Le second parallèle a pour principe que l'entreprise fournit aux contrats implicites, qui sont conclus en son sein par certaines personnes, des garanties comparables aux garanties que l'assureur fournit à ses clients, les assurés. Mais les garanties n'ont de valeur qu'autant que entreprise ou assureur sont en vie. En cas de faillite, elles deviennent caduques.
Aussi, de même qu'il est admis et bien vu que l'assureur réassure les garanties qu'il offre, de même l'entreprise devrait pouvoir réassurer les siennes. Seulement les garanties de l'assureur sont formelles et parfaitement délimitées alors que celles de l'entreprise sont informelles.

L'entreprise est un noeud de contrats particuliers entre des personnes juridiques responsables indépendantes les unes des autres. Les particularités proviennent de ce que les personnes contractent chacune explicitement avec l'entreprise, mais en fait elles contractent aussi implicitement entre elles avec la garantie informelle de l'entreprise.

Dans cette perspective, l'entreprise a un motif original de souscrire une assurance-faillite au profit de ces personnes : reconnaître les contrats implicites conclus et les garantir. L'assurance-faillite permet de concrétiser financièrement le montant des garanties que l'entreprise décide de donner aux contrats implicites qu'elle reconnaît. Là encore, seule l'entreprise est susceptible de souscrire cette assurance car elle seule est à même de pouvoir délimiter les contrats conclus.

En cas de faillite, les personnes bénéficiaires seront indemnisées de la confiance qu'elles avaient mise dans l'entreprise et des dépenses d'investissement qu'elles y avaient effectuées, malgré l'anticipation de faillite.

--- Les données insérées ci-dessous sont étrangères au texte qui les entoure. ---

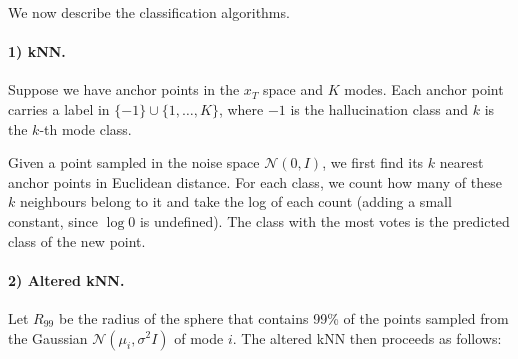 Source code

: We now describe the classification algorithms.

\paragraph{1) kNN.}
Suppose we have anchor points in the $x_T$ space and $K$ modes. Each anchor point carries a
label in $\{-1\} \cup \{1, \dots, K\}$, where $-1$ is the hallucination class and $k$ is the
$k$-th mode class.

Given a point sampled in the noise space $\mathcal{N}(0, I)$, we first find its $k$ nearest
anchor points in Euclidean distance. For each class, we count how many of these $k$ neighbours
belong to it and take the log of each count (adding a small constant, since $\log 0$ is
undefined). The class with the most votes is the predicted class of the new point.

\paragraph{2) Altered kNN.}
Let $R_{99}$ be the radius of the sphere that contains 99\% of the points sampled from the
Gaussian $\mathcal{N}(\mu_i, \sigma^2 I)$ of mode $i$. The altered kNN then proceeds as follows:

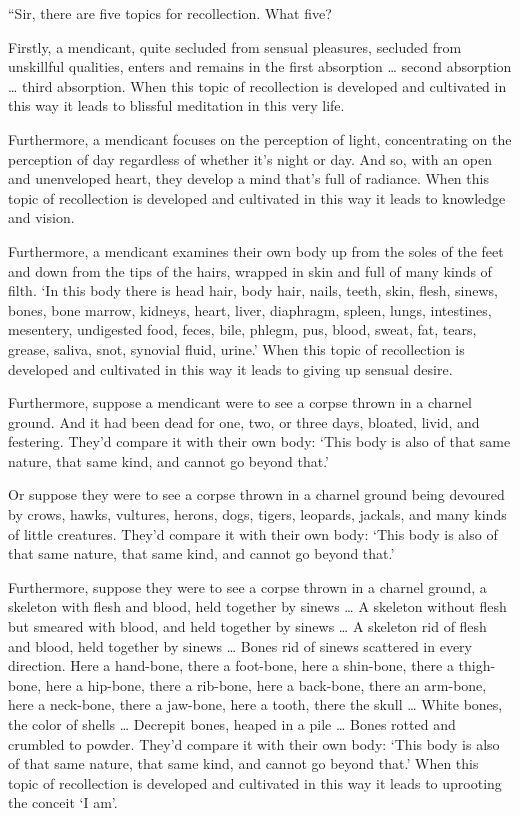 \documentclass[12pt,openany]{book}%
\begin{document}
“Sir, there are five topics for recollection. What five? 

Firstly, a mendicant, quite secluded from sensual pleasures, secluded from unskillful qualities, enters and remains in the first absorption … second absorption … third absorption. When this topic of recollection is developed and cultivated in this way it leads to blissful meditation in this very life. 

Furthermore, a mendicant focuses on the perception of light, concentrating on the perception of day regardless of whether it’s night or day. And so, with an open and unenveloped heart, they develop a mind that’s full of radiance. When this topic of recollection is developed and cultivated in this way it leads to knowledge and vision. 

Furthermore, a mendicant examines their own body up from the soles of the feet and down from the tips of the hairs, wrapped in skin and full of many kinds of filth. ‘In this body there is head hair, body hair, nails, teeth, skin, flesh, sinews, bones, bone marrow, kidneys, heart, liver, diaphragm, spleen, lungs, intestines, mesentery, undigested food, feces, bile, phlegm, pus, blood, sweat, fat, tears, grease, saliva, snot, synovial fluid, urine.’ When this topic of recollection is developed and cultivated in this way it leads to giving up sensual desire. 

Furthermore, suppose a mendicant were to see a corpse thrown in a charnel ground. And it had been dead for one, two, or three days, bloated, livid, and festering. They’d compare it with their own body: ‘This body is also of that same nature, that same kind, and cannot go beyond that.’ 

Or suppose they were to see a corpse thrown in a charnel ground being devoured by crows, hawks, vultures, herons, dogs, tigers, leopards, jackals, and many kinds of little creatures. They’d compare it with their own body: ‘This body is also of that same nature, that same kind, and cannot go beyond that.’ 

Furthermore, suppose they were to see a corpse thrown in a charnel ground, a skeleton with flesh and blood, held together by sinews … A skeleton without flesh but smeared with blood, and held together by sinews … A skeleton rid of flesh and blood, held together by sinews … Bones rid of sinews scattered in every direction. Here a hand-bone, there a foot-bone, here a shin-bone, there a thigh-bone, here a hip-bone, there a rib-bone, here a back-bone, there an arm-bone, here a neck-bone, there a jaw-bone, here a tooth, there the skull … White bones, the color of shells … Decrepit bones, heaped in a pile … Bones rotted and crumbled to powder. They’d compare it with their own body: ‘This body is also of that same nature, that same kind, and cannot go beyond that.’ When this topic of recollection is developed and cultivated in this way it leads to uprooting the conceit ‘I am’. 
\end{document}
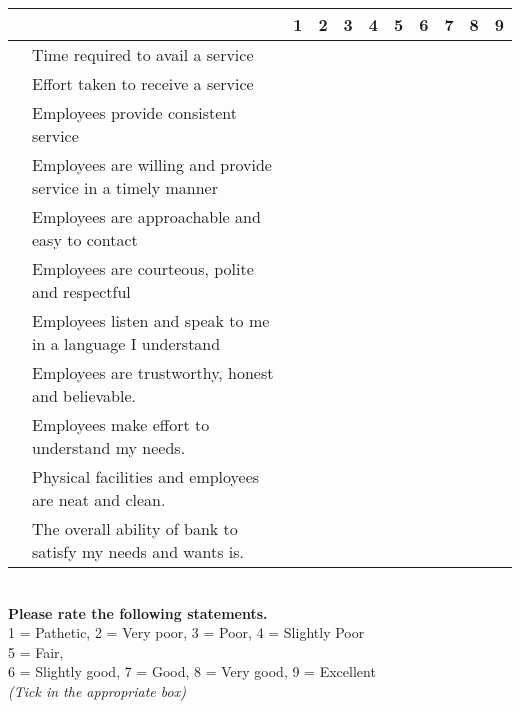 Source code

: \documentclass[10pt,a4paper]{article}
\newcounter{magicrownumbers}
\newcommand\rownumber{\stepcounter{magicrownumbers}\arabic{magicrownumbers}}
\newcommand \tab[1][1cm]{\hspace*{#1}}
\begin{document}
{\begin{minipage}{\textwidth}
\begin{tabularx}{\linewidth}{|l|l|X|X|X|X|X|X|X|X|X|}
\hline \multicolumn{2}{|c|}{} & 1 & 2 & 3 & 4 & 5 & 6 & 7 & 8 & 9\\
\hline \rownumber & Time required to avail a service & \tab & \tab & \tab & \tab & \tab& \tab & \tab & \tab & \tab \\
\hline \rownumber & Effort taken to receive a service & \tab & \tab & \tab & \tab & \tab& \tab & \tab & \tab & \tab \\
\hline \rownumber & Employees provide consistent service & \tab & \tab & \tab & \tab & \tab& \tab & \tab & \tab & \tab \\
\hline \rownumber & Employees are willing and provide service in a timely manner & \tab & \tab & \tab & \tab & \tab& \tab & \tab & \tab & \tab \\
\hline \rownumber & Employees are approachable and easy to contact & \tab & \tab & \tab & \tab & \tab& \tab & \tab & \tab & \tab \\
\hline \rownumber & Employees are courteous, polite and respectful & \tab & \tab & \tab & \tab & \tab& \tab & \tab & \tab & \tab \\
\hline \rownumber & Employees listen and speak to me in  a language I understand & \tab & \tab & \tab & \tab & \tab& \tab & \tab & \tab & \tab \\
\hline \rownumber & Employees are trustworthy, honest and believable. & \tab & \tab & \tab & \tab & \tab& \tab & \tab & \tab & \tab \\
\hline \rownumber & Employees make effort to understand my needs.  & \tab & \tab & \tab & \tab & \tab& \tab & \tab & \tab & \tab \\
\hline \rownumber & Physical facilities and employees are neat and clean. & \tab & \tab & \tab & \tab & \tab& \tab & \tab & \tab & \tab \\
\hline \rownumber & The overall ability of bank to satisfy my needs and wants is. & \tab & \tab & \tab & \tab & \tab& \tab & \tab & \tab & \tab \\
\hline
\end{tabularx}

\end{minipage}
\begin{minipage}{\textwidth}
\tab \\
\textbf{Please rate the following statements.}\\
1 = Pathetic, 2 = Very poor, 3 = Poor, 4 = Slightly Poor\\
5 = Fair,\\
6 = Slightly good, 7 = Good, 8 = Very good, 9 = Excellent\\
\emph {(Tick in the appropriate box)}\\



\end{minipage}}
\end{document}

Comme précédemment, on peut dire que si l'entreprise ne souscrit pas d'assurance-faillite (ou si celle-ci n'est pas disponible), les personnes, physiques ou morales, hésiteront à prolonger leur contrat implicite ou à le renouveler, à partir du moment où elles auront des anticipations de faillite supérieures à celles qu'elles avaient à l'origine.

Tous ces motifs de la demande d'assurance-faillite de l'entreprise, unité de décision ou garantie vivante d'un noeud de contrats, ont un dénominateur commun : ce sont des motifs d'assurance procédant du risque de faillite et indépendants des modalités de l'assurance-faillite disponible. A ce titre, ils seront qualifiés de "normaux" par les assureurs.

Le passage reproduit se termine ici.